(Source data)
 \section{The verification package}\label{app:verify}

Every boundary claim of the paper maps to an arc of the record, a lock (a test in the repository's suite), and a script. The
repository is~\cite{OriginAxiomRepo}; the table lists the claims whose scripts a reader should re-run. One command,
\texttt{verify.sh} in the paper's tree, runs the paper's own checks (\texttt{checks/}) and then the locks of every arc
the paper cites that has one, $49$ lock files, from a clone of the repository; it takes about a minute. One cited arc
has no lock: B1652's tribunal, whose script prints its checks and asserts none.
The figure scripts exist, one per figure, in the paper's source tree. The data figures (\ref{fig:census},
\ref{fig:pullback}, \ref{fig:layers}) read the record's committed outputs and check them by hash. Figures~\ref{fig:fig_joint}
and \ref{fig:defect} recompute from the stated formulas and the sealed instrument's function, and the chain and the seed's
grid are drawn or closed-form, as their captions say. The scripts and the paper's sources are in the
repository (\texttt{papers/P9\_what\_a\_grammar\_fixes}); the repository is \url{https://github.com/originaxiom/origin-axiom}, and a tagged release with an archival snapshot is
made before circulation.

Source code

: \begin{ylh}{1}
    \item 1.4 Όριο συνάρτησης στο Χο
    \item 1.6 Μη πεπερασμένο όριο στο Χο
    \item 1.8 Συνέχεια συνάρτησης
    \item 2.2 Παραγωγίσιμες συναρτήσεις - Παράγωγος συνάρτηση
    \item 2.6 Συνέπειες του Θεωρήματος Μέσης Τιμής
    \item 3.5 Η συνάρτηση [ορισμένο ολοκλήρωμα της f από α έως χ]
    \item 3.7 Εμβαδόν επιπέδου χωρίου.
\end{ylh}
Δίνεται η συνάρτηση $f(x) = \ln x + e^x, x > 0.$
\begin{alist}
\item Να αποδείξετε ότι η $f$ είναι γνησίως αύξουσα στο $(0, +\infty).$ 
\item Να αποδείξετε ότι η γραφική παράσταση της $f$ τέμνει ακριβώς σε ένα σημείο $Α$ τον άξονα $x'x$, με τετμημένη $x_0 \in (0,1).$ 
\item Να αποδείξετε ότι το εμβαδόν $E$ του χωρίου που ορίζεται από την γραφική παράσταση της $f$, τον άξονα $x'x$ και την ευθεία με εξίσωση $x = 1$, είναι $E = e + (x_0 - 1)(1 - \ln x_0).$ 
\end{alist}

▶ **ACTIVITY**: Nothing before the line containing "τετμημένη $x_0 \in (0,1).$" should be repeated; repeat that line and all later lines through the end of the data above, exactly.

▶ **REPLY**:
\item Να αποδείξετε ότι η γραφική παράσταση της $f$ τέμνει ακριβώς σε ένα σημείο $Α$ τον άξονα $x'x$, με τετμημένη $x_0 \in (0,1).$ 
\item Να αποδείξετε ότι το εμβαδόν $E$ του χωρίου που ορίζεται από την γραφική παράσταση της $f$, τον άξονα $x'x$ και την ευθεία με εξίσωση $x = 1$, είναι $E = e + (x_0 - 1)(1 - \ln x_0).$ 
\end{alist}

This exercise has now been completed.